▶ **EXERCISE BRIEF**: Your answer should be every line from the records that contains "documentclass".

─── DATA FOR REVIEW

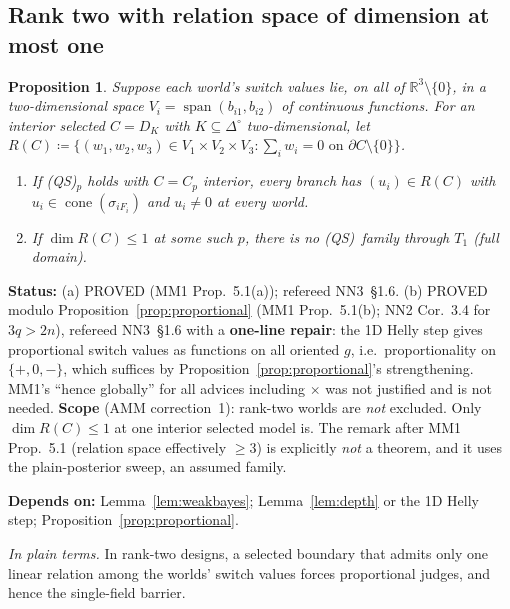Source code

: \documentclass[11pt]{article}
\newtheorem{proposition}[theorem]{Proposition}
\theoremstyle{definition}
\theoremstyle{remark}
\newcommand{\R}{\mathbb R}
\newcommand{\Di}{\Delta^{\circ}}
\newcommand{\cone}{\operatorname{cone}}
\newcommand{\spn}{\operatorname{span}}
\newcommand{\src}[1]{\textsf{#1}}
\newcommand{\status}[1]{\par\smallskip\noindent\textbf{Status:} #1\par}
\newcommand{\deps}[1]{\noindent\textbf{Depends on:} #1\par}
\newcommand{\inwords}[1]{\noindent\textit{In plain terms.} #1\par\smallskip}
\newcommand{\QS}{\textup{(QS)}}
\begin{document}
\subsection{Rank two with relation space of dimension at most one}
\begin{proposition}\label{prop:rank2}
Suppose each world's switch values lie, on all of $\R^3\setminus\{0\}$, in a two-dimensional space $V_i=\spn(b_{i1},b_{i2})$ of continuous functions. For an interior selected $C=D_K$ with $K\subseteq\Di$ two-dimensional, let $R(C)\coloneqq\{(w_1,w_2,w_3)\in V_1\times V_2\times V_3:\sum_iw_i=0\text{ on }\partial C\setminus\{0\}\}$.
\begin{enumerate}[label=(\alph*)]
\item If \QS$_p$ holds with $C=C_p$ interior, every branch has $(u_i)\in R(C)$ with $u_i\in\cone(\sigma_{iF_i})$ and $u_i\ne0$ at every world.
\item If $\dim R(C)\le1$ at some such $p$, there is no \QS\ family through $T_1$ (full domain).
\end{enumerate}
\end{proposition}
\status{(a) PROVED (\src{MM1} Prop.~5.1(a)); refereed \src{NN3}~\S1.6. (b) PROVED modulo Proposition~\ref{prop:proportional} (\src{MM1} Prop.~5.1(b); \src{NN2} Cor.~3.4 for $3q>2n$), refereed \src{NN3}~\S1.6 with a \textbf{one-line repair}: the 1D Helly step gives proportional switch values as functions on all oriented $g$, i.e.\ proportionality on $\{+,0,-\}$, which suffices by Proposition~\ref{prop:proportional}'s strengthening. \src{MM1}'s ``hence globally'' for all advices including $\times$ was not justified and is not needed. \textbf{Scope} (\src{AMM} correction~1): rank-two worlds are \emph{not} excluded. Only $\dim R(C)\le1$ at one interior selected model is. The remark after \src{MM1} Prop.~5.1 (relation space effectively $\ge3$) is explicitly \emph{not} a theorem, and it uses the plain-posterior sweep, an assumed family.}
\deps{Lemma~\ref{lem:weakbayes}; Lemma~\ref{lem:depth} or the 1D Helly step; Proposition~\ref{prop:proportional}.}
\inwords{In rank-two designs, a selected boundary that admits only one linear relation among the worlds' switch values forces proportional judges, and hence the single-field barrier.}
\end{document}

──────
─── DATA FOR REVIEW

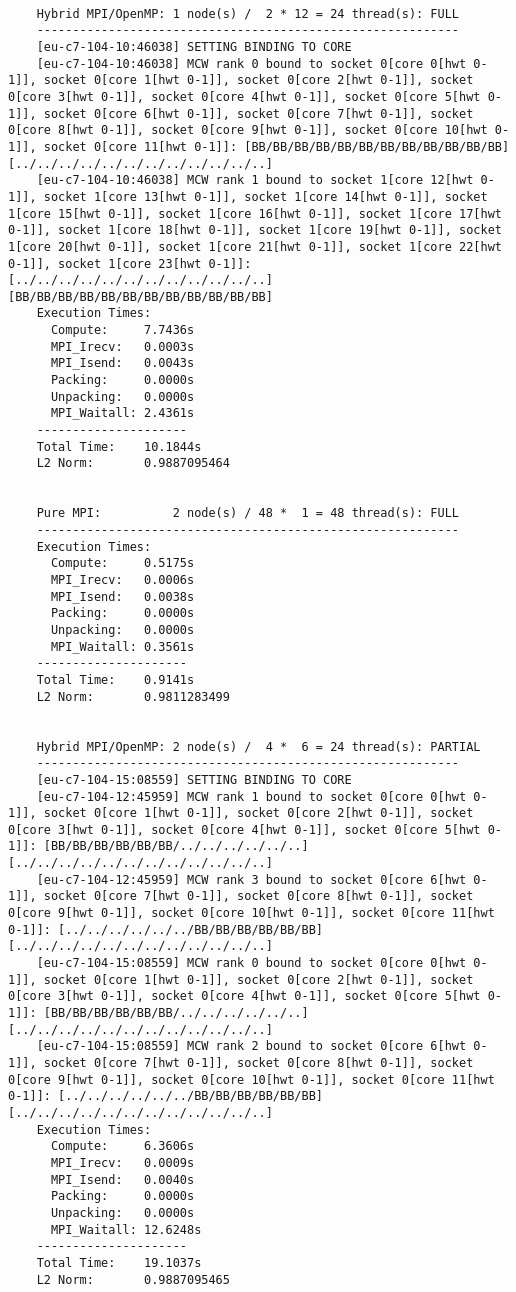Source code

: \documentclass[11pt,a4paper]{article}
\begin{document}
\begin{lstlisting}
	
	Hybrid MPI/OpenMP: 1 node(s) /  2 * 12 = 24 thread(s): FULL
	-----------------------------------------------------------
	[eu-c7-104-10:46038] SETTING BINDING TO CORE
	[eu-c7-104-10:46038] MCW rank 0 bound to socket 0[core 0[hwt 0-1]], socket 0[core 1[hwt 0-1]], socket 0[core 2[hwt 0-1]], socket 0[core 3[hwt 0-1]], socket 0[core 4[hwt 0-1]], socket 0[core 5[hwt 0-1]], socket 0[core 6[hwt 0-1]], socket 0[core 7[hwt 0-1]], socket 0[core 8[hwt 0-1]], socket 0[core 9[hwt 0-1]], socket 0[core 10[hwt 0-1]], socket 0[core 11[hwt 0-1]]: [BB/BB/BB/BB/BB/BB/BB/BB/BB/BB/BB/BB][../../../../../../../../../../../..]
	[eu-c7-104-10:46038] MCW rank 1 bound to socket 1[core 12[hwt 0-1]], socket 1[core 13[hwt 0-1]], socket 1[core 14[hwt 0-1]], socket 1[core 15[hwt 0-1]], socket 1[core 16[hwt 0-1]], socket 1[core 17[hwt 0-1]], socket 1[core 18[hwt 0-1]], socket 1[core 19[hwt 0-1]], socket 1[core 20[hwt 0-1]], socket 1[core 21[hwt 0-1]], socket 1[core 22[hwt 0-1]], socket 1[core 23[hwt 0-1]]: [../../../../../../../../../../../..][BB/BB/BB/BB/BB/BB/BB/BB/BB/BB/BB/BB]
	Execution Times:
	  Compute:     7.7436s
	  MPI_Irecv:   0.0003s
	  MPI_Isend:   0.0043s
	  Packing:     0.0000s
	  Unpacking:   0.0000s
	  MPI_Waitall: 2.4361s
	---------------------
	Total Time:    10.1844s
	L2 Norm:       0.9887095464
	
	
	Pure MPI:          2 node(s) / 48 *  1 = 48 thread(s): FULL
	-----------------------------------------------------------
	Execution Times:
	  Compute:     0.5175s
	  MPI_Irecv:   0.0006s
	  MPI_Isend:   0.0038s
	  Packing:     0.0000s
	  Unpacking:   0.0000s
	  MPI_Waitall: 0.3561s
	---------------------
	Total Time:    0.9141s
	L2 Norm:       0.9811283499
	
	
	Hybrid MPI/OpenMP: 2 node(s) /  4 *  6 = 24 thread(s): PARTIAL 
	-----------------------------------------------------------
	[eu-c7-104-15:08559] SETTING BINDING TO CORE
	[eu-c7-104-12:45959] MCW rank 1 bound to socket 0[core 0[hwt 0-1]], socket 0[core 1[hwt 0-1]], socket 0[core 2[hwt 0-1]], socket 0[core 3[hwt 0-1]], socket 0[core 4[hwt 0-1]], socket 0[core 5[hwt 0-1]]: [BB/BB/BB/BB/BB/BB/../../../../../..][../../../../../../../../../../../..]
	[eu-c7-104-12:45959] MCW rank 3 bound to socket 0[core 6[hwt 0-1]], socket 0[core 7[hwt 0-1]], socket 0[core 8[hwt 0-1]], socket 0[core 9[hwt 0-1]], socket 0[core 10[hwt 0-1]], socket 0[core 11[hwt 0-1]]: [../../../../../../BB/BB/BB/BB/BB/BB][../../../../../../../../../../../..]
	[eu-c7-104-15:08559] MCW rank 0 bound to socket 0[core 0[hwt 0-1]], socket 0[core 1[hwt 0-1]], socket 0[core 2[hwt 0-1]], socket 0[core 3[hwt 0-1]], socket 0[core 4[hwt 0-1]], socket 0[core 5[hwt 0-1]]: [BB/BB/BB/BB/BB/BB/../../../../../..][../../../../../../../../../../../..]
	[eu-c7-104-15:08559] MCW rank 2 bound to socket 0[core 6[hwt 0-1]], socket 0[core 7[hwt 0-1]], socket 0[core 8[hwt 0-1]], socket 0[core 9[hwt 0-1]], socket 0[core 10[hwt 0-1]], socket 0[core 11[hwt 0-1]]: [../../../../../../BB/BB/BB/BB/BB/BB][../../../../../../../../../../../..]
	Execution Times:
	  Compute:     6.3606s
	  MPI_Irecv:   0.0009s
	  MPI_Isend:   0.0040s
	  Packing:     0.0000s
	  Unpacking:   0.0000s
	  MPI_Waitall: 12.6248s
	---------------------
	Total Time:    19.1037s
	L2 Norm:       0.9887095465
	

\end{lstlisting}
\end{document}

──────

▶ **SOLUTION FOR THIS TASK**:
: \documentclass[11pt]{article}
: \documentclass[11pt,a4paper]{article}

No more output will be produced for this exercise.